薄目のブラウンか薄目の赤毛ぐらいにはなるけど」
「顎を細くしたいのよ」
「骨が細くなると、固いものを噛むのが難しいよ」
中には、位の高い貴族の師弟が人払いして。
「実は入れ歯なんだ。
本物の歯が欲しい」
入れ歯は象牙なども使うためとても高級だが、金持ちは、歯で顔の形を調整できるために入れ歯の者もいる。
だが、日常、固いものが噛めない、などの不都合や入れ歯が露見するのは、思春期男子には恥ずかしい。
チェコは器用に、入れ歯の歯並びのままの本物の歯を作った。
医療錬金術では、虫歯の治療などは日常なので、歯の再生自体は基本のようなものだ。
ただ、スマートな顔を作るためにコンパクトな入れ歯を入れているのに、同じ歯を本物で作るのは、やや複雑な手順を踏むことになる。
人数を裁き、教室に帰ったチェコに、アドスが、
「なー、俺、昨日から虫歯なんだ」
見てみると、歯はボロボロだった。
チェコが苦心して治すと、俺も、あたしも、と虫歯治療が集まる。
この時代、まだ虫歯治療は普及していなかった。
歯磨きもガーゼで拭くぐらいのもので、大人はほとんど歯槽膿漏になっていた。
「そうだ。
マイヤーメーカーには再生召喚獣で攻めようかな」
散々、虫歯治療をしたあとで、チェコは思い付いた。
エズラ・パンは剣や格闘術は免除なのだが、隣にチェコがいるのだから、とチェコが様子を見ながら、基本的な剣技や格闘術をレクチャーした。
あくまで初歩の初歩なのだが、エズラには新鮮だったようだ。
「青空の下で汗をかくとは気持ちいいものだな!
これも南国故か」
ヴァルダヴァはそれほど南国では無いのだが、プロヴァンヌに比べると、ずいぶん気候が穏やからしい。
「それにミルクが旨いしな」
プロヴァンヌに多い山羊ではなく、ヴァルダヴァは牛の牧畜が盛んなので、ミルクは癖がなくマイルドだった。
帰りにダリアに今日のエズラの様子を伝え、カルテを渡す。
「ふん、慣れぬ運動をしたのだ、もっと経過を観察しろ」
怒られてチェコは再びエズラを調べる。
あちこち、筋肉痛のようだったが、呼吸器は問題なかった。
エズラの馬車が去っていくと、チェコは大きくため息をつき、
「俺が倒れちゃうよ」
とぼやいた。
「、、まだまだ気は抜けないわよ、、。
大会用のデッキも作らなきゃ、、」
色々、やることが重なっていた。
明日は教会にも行かなければならないし、そのため、聖典の暗記もしっかりしないと行けない上、チェコは聖歌隊のソリストでもあった。

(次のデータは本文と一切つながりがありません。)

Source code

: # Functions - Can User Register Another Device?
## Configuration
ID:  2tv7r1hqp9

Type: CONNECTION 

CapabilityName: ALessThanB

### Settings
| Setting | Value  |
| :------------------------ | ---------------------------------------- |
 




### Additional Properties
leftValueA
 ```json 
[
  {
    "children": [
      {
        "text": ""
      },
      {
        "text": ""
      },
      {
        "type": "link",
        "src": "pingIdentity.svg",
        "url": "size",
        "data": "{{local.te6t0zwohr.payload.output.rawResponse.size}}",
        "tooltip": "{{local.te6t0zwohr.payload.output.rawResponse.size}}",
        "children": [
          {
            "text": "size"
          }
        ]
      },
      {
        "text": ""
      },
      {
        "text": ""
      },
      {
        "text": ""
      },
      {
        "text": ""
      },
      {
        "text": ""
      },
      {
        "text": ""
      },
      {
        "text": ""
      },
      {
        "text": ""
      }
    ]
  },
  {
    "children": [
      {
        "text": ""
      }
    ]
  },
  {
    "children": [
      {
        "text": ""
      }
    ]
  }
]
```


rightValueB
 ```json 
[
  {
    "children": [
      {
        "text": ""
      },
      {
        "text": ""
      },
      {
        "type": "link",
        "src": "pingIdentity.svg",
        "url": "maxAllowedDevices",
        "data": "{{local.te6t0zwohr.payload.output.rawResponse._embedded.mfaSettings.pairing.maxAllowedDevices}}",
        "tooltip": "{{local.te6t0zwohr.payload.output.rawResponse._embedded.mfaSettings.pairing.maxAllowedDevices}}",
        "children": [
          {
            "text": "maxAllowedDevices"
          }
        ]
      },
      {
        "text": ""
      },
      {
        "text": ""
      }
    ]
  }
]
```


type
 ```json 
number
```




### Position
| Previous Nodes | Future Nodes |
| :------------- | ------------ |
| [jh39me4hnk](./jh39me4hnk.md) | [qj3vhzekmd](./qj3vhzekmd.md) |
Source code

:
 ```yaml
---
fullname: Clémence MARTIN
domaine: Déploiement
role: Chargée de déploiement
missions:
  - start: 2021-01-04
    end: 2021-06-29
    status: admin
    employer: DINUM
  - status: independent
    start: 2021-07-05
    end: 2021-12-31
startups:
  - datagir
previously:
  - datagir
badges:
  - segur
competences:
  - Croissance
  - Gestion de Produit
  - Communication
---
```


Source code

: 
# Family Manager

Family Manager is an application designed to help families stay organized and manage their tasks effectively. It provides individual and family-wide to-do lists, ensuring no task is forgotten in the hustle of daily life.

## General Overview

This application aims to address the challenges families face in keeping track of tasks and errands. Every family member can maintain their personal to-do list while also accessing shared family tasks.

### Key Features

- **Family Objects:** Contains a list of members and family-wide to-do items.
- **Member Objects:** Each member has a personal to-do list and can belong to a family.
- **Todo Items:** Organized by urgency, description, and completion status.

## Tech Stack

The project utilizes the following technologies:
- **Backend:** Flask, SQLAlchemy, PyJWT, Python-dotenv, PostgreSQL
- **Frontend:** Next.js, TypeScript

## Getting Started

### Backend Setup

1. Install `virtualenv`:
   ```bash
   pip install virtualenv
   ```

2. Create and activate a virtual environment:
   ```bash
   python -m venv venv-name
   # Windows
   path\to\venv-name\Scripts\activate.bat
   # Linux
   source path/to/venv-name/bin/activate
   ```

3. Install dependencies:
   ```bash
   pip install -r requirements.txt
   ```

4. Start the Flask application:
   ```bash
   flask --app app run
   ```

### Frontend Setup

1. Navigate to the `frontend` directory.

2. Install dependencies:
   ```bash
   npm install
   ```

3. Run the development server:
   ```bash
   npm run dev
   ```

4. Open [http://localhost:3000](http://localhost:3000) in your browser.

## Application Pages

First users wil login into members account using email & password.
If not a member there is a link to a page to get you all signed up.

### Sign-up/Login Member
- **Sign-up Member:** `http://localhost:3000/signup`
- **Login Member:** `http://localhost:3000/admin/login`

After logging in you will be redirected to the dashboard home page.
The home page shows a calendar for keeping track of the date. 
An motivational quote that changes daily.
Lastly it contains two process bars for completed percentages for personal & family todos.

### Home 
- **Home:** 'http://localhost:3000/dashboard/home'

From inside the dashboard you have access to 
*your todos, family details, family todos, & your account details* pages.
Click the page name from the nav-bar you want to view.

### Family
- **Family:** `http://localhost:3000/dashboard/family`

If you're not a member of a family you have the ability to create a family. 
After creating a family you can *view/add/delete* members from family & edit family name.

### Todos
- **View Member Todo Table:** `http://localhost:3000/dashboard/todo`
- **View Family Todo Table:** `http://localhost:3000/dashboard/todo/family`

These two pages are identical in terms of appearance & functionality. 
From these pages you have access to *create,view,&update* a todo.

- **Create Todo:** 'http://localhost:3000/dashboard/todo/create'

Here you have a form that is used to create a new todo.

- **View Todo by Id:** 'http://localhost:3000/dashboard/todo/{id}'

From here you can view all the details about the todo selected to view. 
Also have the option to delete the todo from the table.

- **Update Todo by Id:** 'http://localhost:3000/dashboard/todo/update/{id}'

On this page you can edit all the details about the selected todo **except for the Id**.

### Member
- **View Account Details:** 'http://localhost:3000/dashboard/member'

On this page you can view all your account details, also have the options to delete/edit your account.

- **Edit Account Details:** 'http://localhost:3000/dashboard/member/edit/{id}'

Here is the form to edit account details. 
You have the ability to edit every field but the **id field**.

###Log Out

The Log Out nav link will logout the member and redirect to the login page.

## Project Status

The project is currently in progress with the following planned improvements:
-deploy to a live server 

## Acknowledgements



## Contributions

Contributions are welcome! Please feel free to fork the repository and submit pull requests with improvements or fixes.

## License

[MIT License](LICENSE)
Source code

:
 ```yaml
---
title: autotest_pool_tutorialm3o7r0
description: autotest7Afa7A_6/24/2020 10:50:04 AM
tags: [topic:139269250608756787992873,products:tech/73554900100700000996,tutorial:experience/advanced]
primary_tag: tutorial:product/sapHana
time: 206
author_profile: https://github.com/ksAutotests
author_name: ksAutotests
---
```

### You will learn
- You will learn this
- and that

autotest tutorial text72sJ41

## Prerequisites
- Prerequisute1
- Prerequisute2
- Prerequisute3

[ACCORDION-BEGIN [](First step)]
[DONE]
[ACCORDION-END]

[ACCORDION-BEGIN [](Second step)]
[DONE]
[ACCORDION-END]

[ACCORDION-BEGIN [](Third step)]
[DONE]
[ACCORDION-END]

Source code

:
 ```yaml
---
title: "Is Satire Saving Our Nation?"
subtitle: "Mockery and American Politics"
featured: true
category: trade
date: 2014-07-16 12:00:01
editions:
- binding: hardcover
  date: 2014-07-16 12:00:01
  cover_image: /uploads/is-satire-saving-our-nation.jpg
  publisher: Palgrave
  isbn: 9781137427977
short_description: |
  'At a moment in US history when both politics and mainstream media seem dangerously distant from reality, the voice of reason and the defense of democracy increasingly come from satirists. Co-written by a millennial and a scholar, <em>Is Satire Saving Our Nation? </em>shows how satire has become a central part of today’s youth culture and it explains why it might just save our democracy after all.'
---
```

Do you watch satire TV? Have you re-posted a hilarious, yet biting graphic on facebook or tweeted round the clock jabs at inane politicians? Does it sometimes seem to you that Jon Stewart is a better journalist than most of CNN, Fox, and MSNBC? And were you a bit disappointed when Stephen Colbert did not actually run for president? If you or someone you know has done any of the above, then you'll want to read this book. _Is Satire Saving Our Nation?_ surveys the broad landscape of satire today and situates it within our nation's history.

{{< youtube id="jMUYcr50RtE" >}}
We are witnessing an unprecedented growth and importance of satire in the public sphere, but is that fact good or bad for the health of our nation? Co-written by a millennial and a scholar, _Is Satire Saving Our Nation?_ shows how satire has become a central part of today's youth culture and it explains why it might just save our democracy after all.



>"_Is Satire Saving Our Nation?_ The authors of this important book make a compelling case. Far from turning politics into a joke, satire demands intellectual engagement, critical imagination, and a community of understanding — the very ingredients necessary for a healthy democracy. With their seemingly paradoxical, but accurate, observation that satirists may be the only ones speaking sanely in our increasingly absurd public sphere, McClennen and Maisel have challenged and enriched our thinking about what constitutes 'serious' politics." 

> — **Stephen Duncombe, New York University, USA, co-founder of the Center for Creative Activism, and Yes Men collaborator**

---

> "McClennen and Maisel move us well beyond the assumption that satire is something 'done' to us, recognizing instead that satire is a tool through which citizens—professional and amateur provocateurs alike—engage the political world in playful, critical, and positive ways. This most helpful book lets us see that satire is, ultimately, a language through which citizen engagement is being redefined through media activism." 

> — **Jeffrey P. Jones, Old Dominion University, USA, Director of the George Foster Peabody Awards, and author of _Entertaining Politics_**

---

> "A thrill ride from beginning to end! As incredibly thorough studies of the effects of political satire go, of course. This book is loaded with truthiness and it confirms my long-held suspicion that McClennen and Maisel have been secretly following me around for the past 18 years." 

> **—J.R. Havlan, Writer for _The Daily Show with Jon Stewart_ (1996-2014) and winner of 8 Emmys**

一人で歌うため、曲と歌詞を覚えるのも、今までデュエルの大会のため、後回しにしてきたのだ。
「アンさんが聖歌の練習をしてくれるそうだ。
急いで帰るぞ」
ヒヨウに急かされ、馬車に乗りかけたチェコを、貧民窟の長髪の男が呼び止めた。
「貧民窟で疫病が流行ってるんだ。
見て欲しい」
命がかかっているとなれば、仕方がなかった。
馬車は街の北の端に進む。
馬車から降りると、池に魚が浮いていた。
「え、どうしたの?」
「わからん。
この魚を食べたものが、皆病気になった」
調べてみると、魚は毒によって殺されていた。
池に毒が撒かれたのだ。
「毒だと!
俺たちは、池を守っていた。
近づいたものなどいないぞ!」
「遠くから小弓で打ち込むとか、夜間ならほぼ見つからないはずだよ」
貧民窟の回りはひどい藪であり、ここへ忍ばれれば、どう警備したとしても、とても発見は難しい。
しかも、貧民が手を入れるのは、憲兵が厳密に禁止していた。
「ここまでされちゃ、打つ手がない」
チェコは嘆くが、ヒヨウは。
「そうでもない。
この辺の藪ならば毒草もよく繁殖しそうだ。
そっちは俺が手を打つから、チェコは病人を治療してくれ」
なるほど。
ウルシ程度でも、忍んでくるものには、特に夜なら相当な罠になる。
チェコは病人に解毒をして、池の水を浄化した。
水に濡れないりぃんが、池底に矢が数本落ちているのを見つけた。
幸い、貧民窟の人間は、元々ひどいものを食べていたため、死人は出なかった。
死んだ魚も、解毒してスープにして、皆に振る舞われた。
「…チェコ、早く帰った方がいいぞ…」
パトスにも急かされ、ヒヨウは毒草を植え終わったので、屋敷に急いだ。